Determining Structure#

Tracking molecules is essential, but only useful if we can discover molecular structure from data that we have available. How can we get the information needed to work out what the molecular structures are, and how can we do it if the molecules themselves are a long way away?

First, how do we discover the structure of a molecule if we actually have some of the material?

If the material is crystalline, it should be possible to determine the position of every nucleus by X-ray diffraction. This works very well, but requires a good sample of the material. The Cambridge Structural Database provides an index of high-quality crystal structures and currently contains over a million small-molecule structures. This is a large number in absolute terms, but small compared with the total number of small molecules. The strengths of X-ray crystallography are the detail and quality of the primary data. The challenges are the difficulty of collecting very large amounts of these data.

The most common way to determine molecular structures is NMR spectroscopy. By putting a molecule in a very strong magnetic field, nuclei with suitable spins will align with the field. This makes it possible to measure the environment of every nucleus, and so get a very large amount of information about molecules. Fortunately, both carbon and hydrogen have suitable nuclear spins for this technique. The majority of the hundred million structures in PubChem have been characterised by NMR spectroscopy.

Both of these techniques are very powerful, but neither can be applied to molecules which are present only in very small quantities or a long way away. This can be done by observing the electromagnetic radiation which is passing through the molecules and seeing what is absorbed.

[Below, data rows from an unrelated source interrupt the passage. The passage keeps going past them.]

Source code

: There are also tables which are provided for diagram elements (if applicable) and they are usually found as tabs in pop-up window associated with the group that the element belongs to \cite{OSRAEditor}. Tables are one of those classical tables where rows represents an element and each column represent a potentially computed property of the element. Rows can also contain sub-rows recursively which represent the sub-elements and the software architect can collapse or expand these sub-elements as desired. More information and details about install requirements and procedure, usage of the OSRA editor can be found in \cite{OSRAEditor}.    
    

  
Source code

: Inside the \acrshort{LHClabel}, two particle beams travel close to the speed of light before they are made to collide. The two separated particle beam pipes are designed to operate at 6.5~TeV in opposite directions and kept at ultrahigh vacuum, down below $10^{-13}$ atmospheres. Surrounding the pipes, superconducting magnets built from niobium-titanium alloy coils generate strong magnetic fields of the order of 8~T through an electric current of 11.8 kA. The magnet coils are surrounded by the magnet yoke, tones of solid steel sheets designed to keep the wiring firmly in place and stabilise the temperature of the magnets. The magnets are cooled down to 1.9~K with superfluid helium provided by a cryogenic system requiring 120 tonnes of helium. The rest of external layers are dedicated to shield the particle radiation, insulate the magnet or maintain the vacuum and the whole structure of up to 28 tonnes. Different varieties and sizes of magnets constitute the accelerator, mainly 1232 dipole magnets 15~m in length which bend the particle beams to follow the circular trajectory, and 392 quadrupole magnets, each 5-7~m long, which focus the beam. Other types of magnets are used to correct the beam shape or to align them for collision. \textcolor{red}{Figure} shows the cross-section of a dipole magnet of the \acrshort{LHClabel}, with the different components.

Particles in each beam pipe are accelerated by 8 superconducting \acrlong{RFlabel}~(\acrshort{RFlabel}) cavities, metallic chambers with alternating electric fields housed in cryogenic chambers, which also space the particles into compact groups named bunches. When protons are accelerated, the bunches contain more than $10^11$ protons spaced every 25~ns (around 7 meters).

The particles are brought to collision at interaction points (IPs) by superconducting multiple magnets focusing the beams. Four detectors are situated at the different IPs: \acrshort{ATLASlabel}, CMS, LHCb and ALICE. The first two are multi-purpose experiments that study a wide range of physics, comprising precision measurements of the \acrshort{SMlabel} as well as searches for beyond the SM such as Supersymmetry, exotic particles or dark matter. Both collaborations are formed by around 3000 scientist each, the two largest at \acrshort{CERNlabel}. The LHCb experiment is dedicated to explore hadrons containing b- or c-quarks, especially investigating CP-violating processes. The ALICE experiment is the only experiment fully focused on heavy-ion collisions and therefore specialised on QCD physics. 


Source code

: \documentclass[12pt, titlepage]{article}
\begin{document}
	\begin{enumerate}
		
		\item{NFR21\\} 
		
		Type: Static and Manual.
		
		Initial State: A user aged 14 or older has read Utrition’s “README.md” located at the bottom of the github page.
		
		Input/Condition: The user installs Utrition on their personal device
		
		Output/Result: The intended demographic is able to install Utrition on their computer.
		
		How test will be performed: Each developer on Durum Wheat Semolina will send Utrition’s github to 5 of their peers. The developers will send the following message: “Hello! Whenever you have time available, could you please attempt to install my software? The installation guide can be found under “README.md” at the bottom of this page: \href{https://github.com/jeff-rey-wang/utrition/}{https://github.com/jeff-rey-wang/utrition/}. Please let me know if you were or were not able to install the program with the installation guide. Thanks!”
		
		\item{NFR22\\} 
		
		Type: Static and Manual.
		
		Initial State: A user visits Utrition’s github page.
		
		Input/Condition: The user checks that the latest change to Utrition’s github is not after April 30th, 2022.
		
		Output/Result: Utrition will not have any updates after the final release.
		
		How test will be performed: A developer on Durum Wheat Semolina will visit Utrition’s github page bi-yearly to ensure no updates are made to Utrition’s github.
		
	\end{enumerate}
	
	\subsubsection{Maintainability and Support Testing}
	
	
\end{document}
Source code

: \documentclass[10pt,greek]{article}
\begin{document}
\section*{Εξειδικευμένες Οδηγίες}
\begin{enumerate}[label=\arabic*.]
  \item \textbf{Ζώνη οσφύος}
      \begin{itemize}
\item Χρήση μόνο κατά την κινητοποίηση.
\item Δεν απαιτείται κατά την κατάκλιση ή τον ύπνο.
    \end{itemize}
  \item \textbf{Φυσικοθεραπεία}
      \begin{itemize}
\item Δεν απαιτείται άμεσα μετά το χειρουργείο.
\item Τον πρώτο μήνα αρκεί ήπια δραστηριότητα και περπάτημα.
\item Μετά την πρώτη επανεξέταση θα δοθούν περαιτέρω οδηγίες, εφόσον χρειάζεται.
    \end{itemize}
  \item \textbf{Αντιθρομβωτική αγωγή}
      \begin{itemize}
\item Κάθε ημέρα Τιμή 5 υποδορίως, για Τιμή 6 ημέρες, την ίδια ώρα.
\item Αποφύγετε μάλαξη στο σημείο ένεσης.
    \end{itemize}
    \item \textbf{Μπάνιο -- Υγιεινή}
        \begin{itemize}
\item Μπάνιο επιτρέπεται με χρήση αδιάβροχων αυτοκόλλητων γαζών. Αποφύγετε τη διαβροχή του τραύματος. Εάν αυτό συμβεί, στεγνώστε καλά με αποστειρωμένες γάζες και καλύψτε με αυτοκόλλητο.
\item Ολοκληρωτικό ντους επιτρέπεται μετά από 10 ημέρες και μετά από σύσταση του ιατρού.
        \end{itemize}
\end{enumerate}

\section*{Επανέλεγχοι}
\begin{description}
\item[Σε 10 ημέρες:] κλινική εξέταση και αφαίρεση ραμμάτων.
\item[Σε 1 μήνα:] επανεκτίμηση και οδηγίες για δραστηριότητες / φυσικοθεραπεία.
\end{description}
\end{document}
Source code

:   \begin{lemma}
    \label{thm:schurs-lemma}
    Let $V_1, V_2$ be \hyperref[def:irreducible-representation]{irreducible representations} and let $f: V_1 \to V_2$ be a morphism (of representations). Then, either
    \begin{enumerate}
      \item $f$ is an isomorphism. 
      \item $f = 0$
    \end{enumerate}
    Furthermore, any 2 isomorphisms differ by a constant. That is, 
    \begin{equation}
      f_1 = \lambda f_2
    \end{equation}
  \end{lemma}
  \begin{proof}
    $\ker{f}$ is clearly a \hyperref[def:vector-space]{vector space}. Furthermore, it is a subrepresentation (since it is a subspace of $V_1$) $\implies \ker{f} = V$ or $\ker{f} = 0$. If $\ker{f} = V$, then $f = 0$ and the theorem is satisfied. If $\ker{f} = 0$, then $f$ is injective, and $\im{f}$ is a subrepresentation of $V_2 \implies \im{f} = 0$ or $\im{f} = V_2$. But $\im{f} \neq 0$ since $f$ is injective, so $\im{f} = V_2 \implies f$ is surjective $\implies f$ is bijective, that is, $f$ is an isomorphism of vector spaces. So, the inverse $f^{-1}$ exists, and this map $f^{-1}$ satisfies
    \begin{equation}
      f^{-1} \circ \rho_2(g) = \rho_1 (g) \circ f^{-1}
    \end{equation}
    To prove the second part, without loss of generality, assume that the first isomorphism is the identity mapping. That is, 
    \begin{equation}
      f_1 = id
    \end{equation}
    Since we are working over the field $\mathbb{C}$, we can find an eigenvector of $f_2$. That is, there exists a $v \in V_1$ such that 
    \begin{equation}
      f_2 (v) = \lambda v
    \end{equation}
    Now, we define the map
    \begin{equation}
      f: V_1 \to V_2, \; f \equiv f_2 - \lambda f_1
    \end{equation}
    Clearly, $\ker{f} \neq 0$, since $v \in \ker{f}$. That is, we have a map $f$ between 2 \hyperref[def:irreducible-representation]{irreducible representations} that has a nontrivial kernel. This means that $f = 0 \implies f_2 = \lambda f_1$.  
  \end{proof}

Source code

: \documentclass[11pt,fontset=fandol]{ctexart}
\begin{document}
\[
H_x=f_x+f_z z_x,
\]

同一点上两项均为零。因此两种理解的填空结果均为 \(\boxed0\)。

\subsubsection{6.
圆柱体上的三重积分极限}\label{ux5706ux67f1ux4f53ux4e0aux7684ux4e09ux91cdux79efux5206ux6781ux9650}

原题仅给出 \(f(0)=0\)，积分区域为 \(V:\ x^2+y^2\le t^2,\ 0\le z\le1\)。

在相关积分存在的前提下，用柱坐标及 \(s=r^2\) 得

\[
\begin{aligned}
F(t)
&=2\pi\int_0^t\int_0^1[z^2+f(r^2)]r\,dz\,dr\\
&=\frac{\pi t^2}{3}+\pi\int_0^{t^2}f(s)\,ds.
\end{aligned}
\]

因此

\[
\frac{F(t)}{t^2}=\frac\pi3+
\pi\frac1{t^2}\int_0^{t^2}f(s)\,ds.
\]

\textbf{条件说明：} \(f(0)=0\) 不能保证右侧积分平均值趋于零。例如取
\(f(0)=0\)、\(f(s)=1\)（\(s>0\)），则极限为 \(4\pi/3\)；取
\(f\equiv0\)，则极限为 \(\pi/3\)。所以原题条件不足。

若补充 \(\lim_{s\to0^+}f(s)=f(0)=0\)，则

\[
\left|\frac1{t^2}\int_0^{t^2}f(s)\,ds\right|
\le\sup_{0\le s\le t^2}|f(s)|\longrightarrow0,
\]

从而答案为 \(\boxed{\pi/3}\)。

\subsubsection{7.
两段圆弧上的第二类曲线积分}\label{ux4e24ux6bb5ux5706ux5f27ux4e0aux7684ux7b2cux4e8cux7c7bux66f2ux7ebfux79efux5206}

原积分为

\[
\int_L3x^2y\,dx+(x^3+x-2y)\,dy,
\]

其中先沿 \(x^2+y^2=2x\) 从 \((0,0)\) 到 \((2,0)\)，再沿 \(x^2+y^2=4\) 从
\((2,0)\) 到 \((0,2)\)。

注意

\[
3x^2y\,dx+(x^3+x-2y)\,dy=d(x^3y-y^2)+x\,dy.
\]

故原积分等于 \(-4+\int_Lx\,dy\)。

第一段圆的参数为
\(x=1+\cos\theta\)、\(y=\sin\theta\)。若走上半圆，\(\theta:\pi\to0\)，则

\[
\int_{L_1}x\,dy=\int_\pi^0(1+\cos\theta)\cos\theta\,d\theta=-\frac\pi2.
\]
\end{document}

Infra-red radiation, which is low frequency and so low in energy, has right level of energy to make molecules vibrate. This is very useful information. Infra-red spectroscopy is routinely used in laboratories and gathers valuable information but usually not enough to precisely identify a molecule, except for rather simple molecules. Higher energy radiation, uv/vis, is able to excite electrons between orbitals. This also provides very useful information about molecules.

Provided that the exact spectra of a molecule are already known, this may well be enough to demonstrate the molecule is the same as the known one. If the molecule is not know, it may well be possible to calculate the spectra to a high level of precision. However, these calculations require a significant amount of computer time, so it is necessary to have a fairly good idea of what the structure is.